- Exercise requirements -
Extract the text of each entry below exactly, leaving every image behind.

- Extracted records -
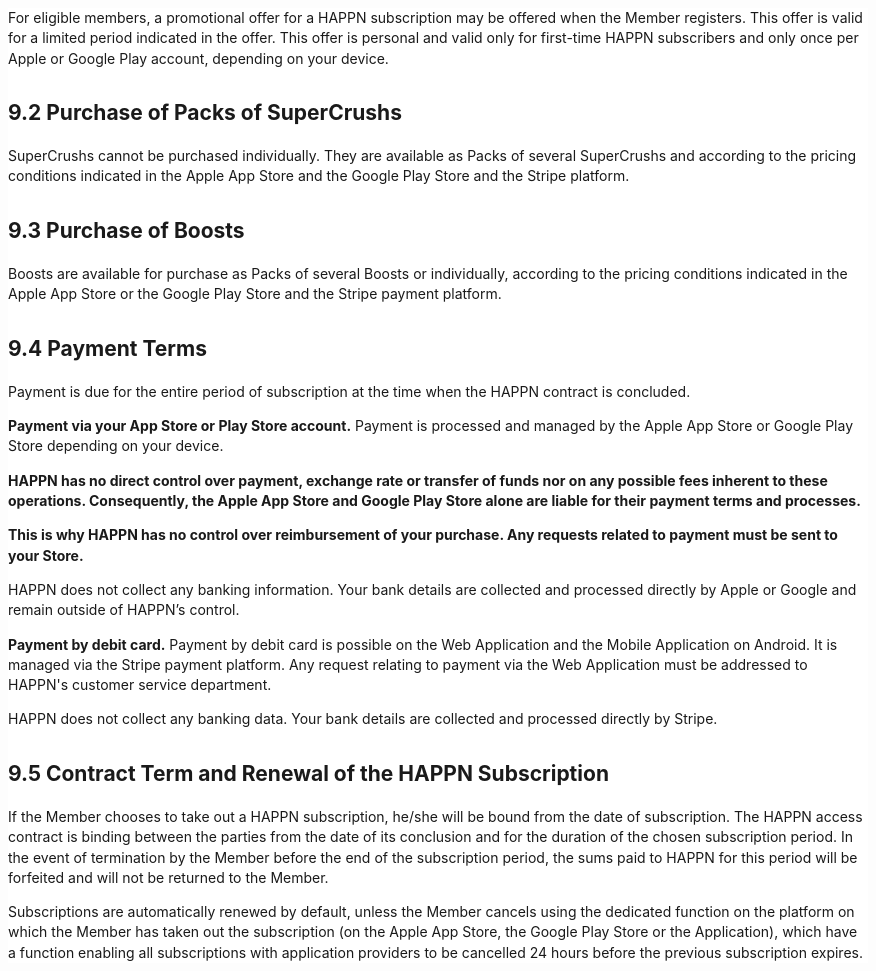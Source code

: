 For eligible members, a promotional offer for a HAPPN subscription may be offered when the Member registers. This offer is valid for a limited period indicated in the offer. This offer is personal and valid only for first-time HAPPN subscribers and only once per Apple or Google Play account, depending on your device.

9.2 Purchase of Packs of SuperCrushs
------------------------------------

SuperCrushs cannot be purchased individually. They are available as Packs of several SuperCrushs and according to the pricing conditions indicated in the Apple App Store and the Google Play Store and the Stripe platform.

9.3 Purchase of Boosts
----------------------

Boosts are available for purchase as Packs of several Boosts or individually, according to the pricing conditions indicated in the Apple App Store or the Google Play Store and the Stripe payment platform.

9.4 Payment Terms
-----------------

Payment is due for the entire period of subscription at the time when the HAPPN contract is concluded.

**Payment via your App Store or Play Store account.** Payment is processed and managed by the Apple App Store or Google Play Store depending on your device.

**HAPPN has no direct control over payment, exchange rate or transfer of funds nor on any possible fees inherent to these operations. Consequently, the Apple App Store and Google Play Store alone are liable for their payment terms and processes.**

**This is why HAPPN has no control over reimbursement of your purchase. Any requests related to payment must be sent to your Store.**

HAPPN does not collect any banking information. Your bank details are collected and processed directly by Apple or Google and remain outside of HAPPN’s control.

**Payment by debit card.** Payment by debit card is possible on the Web Application and the Mobile Application on Android. It is managed via the Stripe payment platform. Any request relating to payment via the Web Application must be addressed to HAPPN's customer service department. 

HAPPN does not collect any banking data. Your bank details are collected and processed directly by Stripe. 

9.5 Contract Term and Renewal of the HAPPN Subscription
-------------------------------------------------------

If the Member chooses to take out a HAPPN subscription, he/she will be bound from the date of subscription. The HAPPN access contract is binding between the parties from the date of its conclusion and for the duration of the chosen subscription period. In the event of termination by the Member before the end of the subscription period, the sums paid to HAPPN for this period will be forfeited and will not be returned to the Member.

Subscriptions are automatically renewed by default, unless the Member cancels using the dedicated function on the platform on which the Member has taken out the subscription (on the Apple App Store, the Google Play Store or the Application), which have a function enabling all subscriptions with application providers to be cancelled 24 hours before the previous subscription expires. 

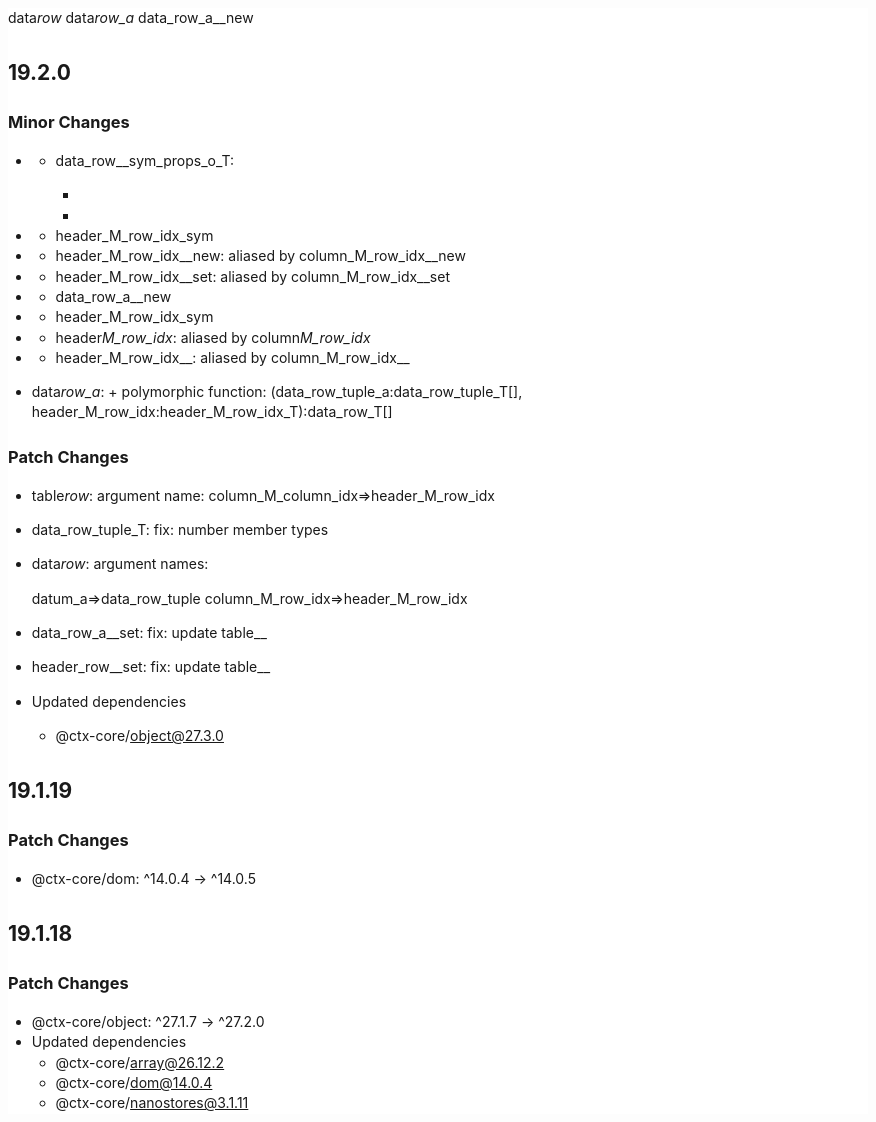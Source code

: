   data*row*
  data*row_a*
  data_row_a\_\_new

## 19.2.0

### Minor Changes

- - data_row\_\_sym_props_o_T:

    - [length_sym]: number
    - [header_m_row_idx_sym]: header_M_row_idx_T<ColDefs>

- - header_M_row_idx_sym
- - header_M_row_idx\_\_new: aliased by column_M_row_idx\_\_new
- - header_M_row_idx\_\_set: aliased by column_M_row_idx\_\_set
- - data_row_a\_\_new
- - header_M_row_idx_sym
- - header*M_row_idx*: aliased by column*M_row_idx*
- - header_M_row_idx\_\_: aliased by column_M_row_idx\_\_
- data*row_a*: + polymorphic function: (data_row_tuple_a:data_row_tuple_T<ColDefs>[], header_M_row_idx:header_M_row_idx_T<ColDefs>):data_row_T<ColDefs>[]

### Patch Changes

- table*row*: argument name: column_M_column_idx=>header_M_row_idx
- data_row_tuple_T: fix: number member types
- data*row*: argument names:

  datum_a=>data_row_tuple
  column_M_row_idx=>header_M_row_idx

- data_row_a\_\_set: fix: update table\_\_
- header_row\_\_set: fix: update table\_\_
- Updated dependencies
  - @ctx-core/object@27.3.0

## 19.1.19

### Patch Changes

- @ctx-core/dom: ^14.0.4 -> ^14.0.5

## 19.1.18

### Patch Changes

- @ctx-core/object: ^27.1.7 -> ^27.2.0
- Updated dependencies
  - @ctx-core/array@26.12.2
  - @ctx-core/dom@14.0.4
  - @ctx-core/nanostores@3.1.11
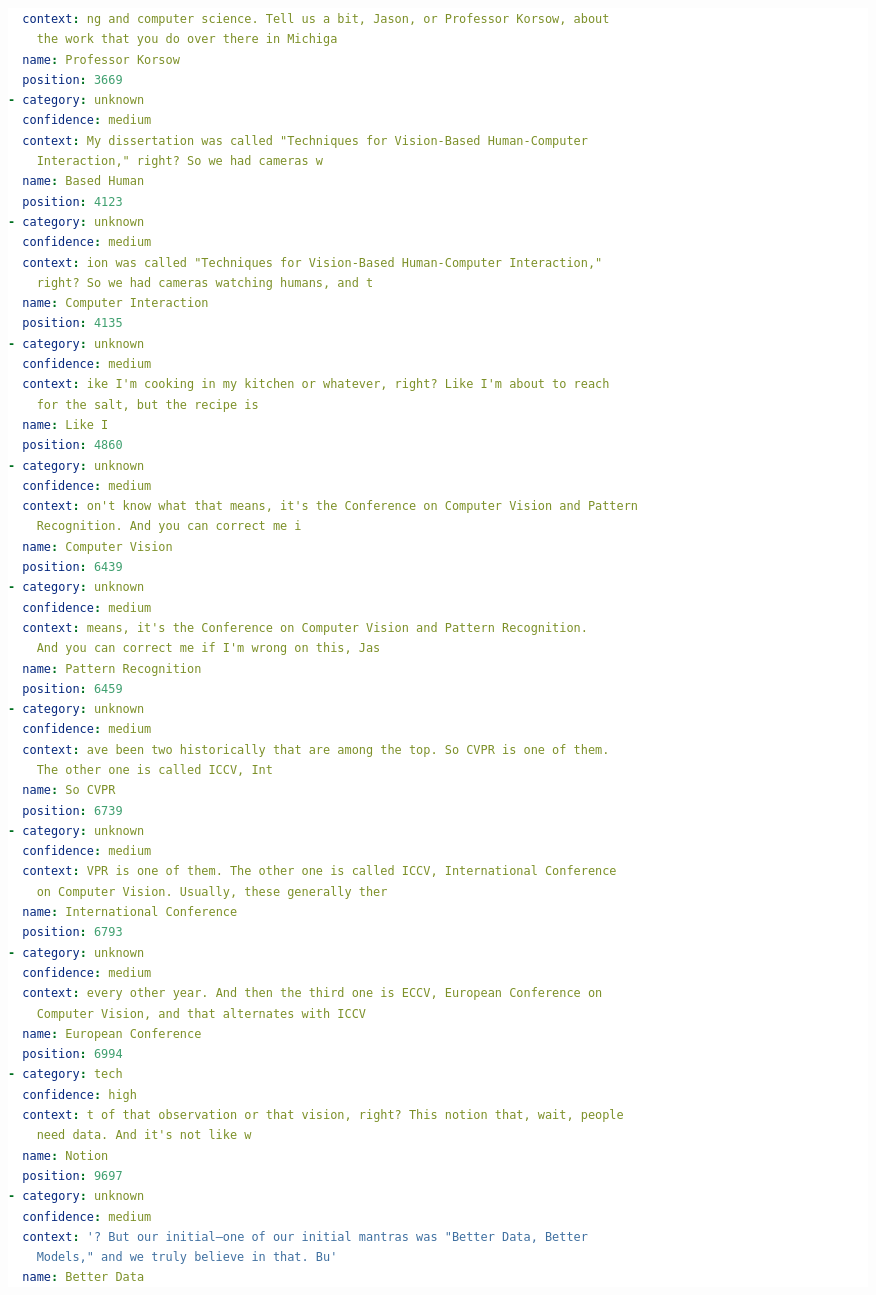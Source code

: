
 ```yaml
  context: ng and computer science. Tell us a bit, Jason, or Professor Korsow, about
    the work that you do over there in Michiga
  name: Professor Korsow
  position: 3669
- category: unknown
  confidence: medium
  context: My dissertation was called "Techniques for Vision-Based Human-Computer
    Interaction," right? So we had cameras w
  name: Based Human
  position: 4123
- category: unknown
  confidence: medium
  context: ion was called "Techniques for Vision-Based Human-Computer Interaction,"
    right? So we had cameras watching humans, and t
  name: Computer Interaction
  position: 4135
- category: unknown
  confidence: medium
  context: ike I'm cooking in my kitchen or whatever, right? Like I'm about to reach
    for the salt, but the recipe is
  name: Like I
  position: 4860
- category: unknown
  confidence: medium
  context: on't know what that means, it's the Conference on Computer Vision and Pattern
    Recognition. And you can correct me i
  name: Computer Vision
  position: 6439
- category: unknown
  confidence: medium
  context: means, it's the Conference on Computer Vision and Pattern Recognition.
    And you can correct me if I'm wrong on this, Jas
  name: Pattern Recognition
  position: 6459
- category: unknown
  confidence: medium
  context: ave been two historically that are among the top. So CVPR is one of them.
    The other one is called ICCV, Int
  name: So CVPR
  position: 6739
- category: unknown
  confidence: medium
  context: VPR is one of them. The other one is called ICCV, International Conference
    on Computer Vision. Usually, these generally ther
  name: International Conference
  position: 6793
- category: unknown
  confidence: medium
  context: every other year. And then the third one is ECCV, European Conference on
    Computer Vision, and that alternates with ICCV
  name: European Conference
  position: 6994
- category: tech
  confidence: high
  context: t of that observation or that vision, right? This notion that, wait, people
    need data. And it's not like w
  name: Notion
  position: 9697
- category: unknown
  confidence: medium
  context: '? But our initial—one of our initial mantras was "Better Data, Better
    Models," and we truly believe in that. Bu'
  name: Better Data
```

- Reply -
Source code

: For eligible members, a promotional offer for a HAPPN subscription may be offered when the Member registers. This offer is valid for a limited period indicated in the offer. This offer is personal and valid only for first-time HAPPN subscribers and only once per Apple or Google Play account, depending on your device.

9.2 Purchase of Packs of SuperCrushs
------------------------------------

SuperCrushs cannot be purchased individually. They are available as Packs of several SuperCrushs and according to the pricing conditions indicated in the Apple App Store and the Google Play Store and the Stripe platform.

9.3 Purchase of Boosts
----------------------

Boosts are available for purchase as Packs of several Boosts or individually, according to the pricing conditions indicated in the Apple App Store or the Google Play Store and the Stripe payment platform.

9.4 Payment Terms
-----------------

Payment is due for the entire period of subscription at the time when the HAPPN contract is concluded.

**Payment via your App Store or Play Store account.** Payment is processed and managed by the Apple App Store or Google Play Store depending on your device.

**HAPPN has no direct control over payment, exchange rate or transfer of funds nor on any possible fees inherent to these operations. Consequently, the Apple App Store and Google Play Store alone are liable for their payment terms and processes.**

**This is why HAPPN has no control over reimbursement of your purchase. Any requests related to payment must be sent to your Store.**

HAPPN does not collect any banking information. Your bank details are collected and processed directly by Apple or Google and remain outside of HAPPN’s control.

**Payment by debit card.** Payment by debit card is possible on the Web Application and the Mobile Application on Android. It is managed via the Stripe payment platform. Any request relating to payment via the Web Application must be addressed to HAPPN's customer service department. 

HAPPN does not collect any banking data. Your bank details are collected and processed directly by Stripe. 

9.5 Contract Term and Renewal of the HAPPN Subscription
-------------------------------------------------------

If the Member chooses to take out a HAPPN subscription, he/she will be bound from the date of subscription. The HAPPN access contract is binding between the parties from the date of its conclusion and for the duration of the chosen subscription period. In the event of termination by the Member before the end of the subscription period, the sums paid to HAPPN for this period will be forfeited and will not be returned to the Member.

Subscriptions are automatically renewed by default, unless the Member cancels using the dedicated function on the platform on which the Member has taken out the subscription (on the Apple App Store, the Google Play Store or the Application), which have a function enabling all subscriptions with application providers to be cancelled 24 hours before the previous subscription expires. 

Source code

:   data*row*
  data*row_a*
  data_row_a\_\_new

## 19.2.0

### Minor Changes

- - data_row\_\_sym_props_o_T:

    - [length_sym]: number
    - [header_m_row_idx_sym]: header_M_row_idx_T<ColDefs>

- - header_M_row_idx_sym
- - header_M_row_idx\_\_new: aliased by column_M_row_idx\_\_new
- - header_M_row_idx\_\_set: aliased by column_M_row_idx\_\_set
- - data_row_a\_\_new
- - header_M_row_idx_sym
- - header*M_row_idx*: aliased by column*M_row_idx*
- - header_M_row_idx\_\_: aliased by column_M_row_idx\_\_
- data*row_a*: + polymorphic function: (data_row_tuple_a:data_row_tuple_T<ColDefs>[], header_M_row_idx:header_M_row_idx_T<ColDefs>):data_row_T<ColDefs>[]

### Patch Changes

- table*row*: argument name: column_M_column_idx=>header_M_row_idx
- data_row_tuple_T: fix: number member types
- data*row*: argument names:

  datum_a=>data_row_tuple
  column_M_row_idx=>header_M_row_idx

- data_row_a\_\_set: fix: update table\_\_
- header_row\_\_set: fix: update table\_\_
- Updated dependencies
  - @ctx-core/object@27.3.0

## 19.1.19

### Patch Changes

- @ctx-core/dom: ^14.0.4 -> ^14.0.5

## 19.1.18

### Patch Changes

- @ctx-core/object: ^27.1.7 -> ^27.2.0
- Updated dependencies
  - @ctx-core/array@26.12.2
  - @ctx-core/dom@14.0.4
  - @ctx-core/nanostores@3.1.11
Source code

:
 ```yaml
  context: ng and computer science. Tell us a bit, Jason, or Professor Korsow, about
    the work that you do over there in Michiga
  name: Professor Korsow
  position: 3669
- category: unknown
  confidence: medium
  context: My dissertation was called "Techniques for Vision-Based Human-Computer
    Interaction," right? So we had cameras w
  name: Based Human
  position: 4123
- category: unknown
  confidence: medium
  context: ion was called "Techniques for Vision-Based Human-Computer Interaction,"
    right? So we had cameras watching humans, and t
  name: Computer Interaction
  position: 4135
- category: unknown
  confidence: medium
  context: ike I'm cooking in my kitchen or whatever, right? Like I'm about to reach
    for the salt, but the recipe is
  name: Like I
  position: 4860
- category: unknown
  confidence: medium
  context: on't know what that means, it's the Conference on Computer Vision and Pattern
    Recognition. And you can correct me i
  name: Computer Vision
  position: 6439
- category: unknown
  confidence: medium
  context: means, it's the Conference on Computer Vision and Pattern Recognition.
    And you can correct me if I'm wrong on this, Jas
  name: Pattern Recognition
  position: 6459
- category: unknown
  confidence: medium
  context: ave been two historically that are among the top. So CVPR is one of them.
    The other one is called ICCV, Int
  name: So CVPR
  position: 6739
- category: unknown
  confidence: medium
  context: VPR is one of them. The other one is called ICCV, International Conference
    on Computer Vision. Usually, these generally ther
  name: International Conference
  position: 6793
- category: unknown
  confidence: medium
  context: every other year. And then the third one is ECCV, European Conference on
    Computer Vision, and that alternates with ICCV
  name: European Conference
  position: 6994
- category: tech
  confidence: high
  context: t of that observation or that vision, right? This notion that, wait, people
    need data. And it's not like w
  name: Notion
  position: 9697
- category: unknown
  confidence: medium
  context: '? But our initial—one of our initial mantras was "Better Data, Better
    Models," and we truly believe in that. Bu'
  name: Better Data
```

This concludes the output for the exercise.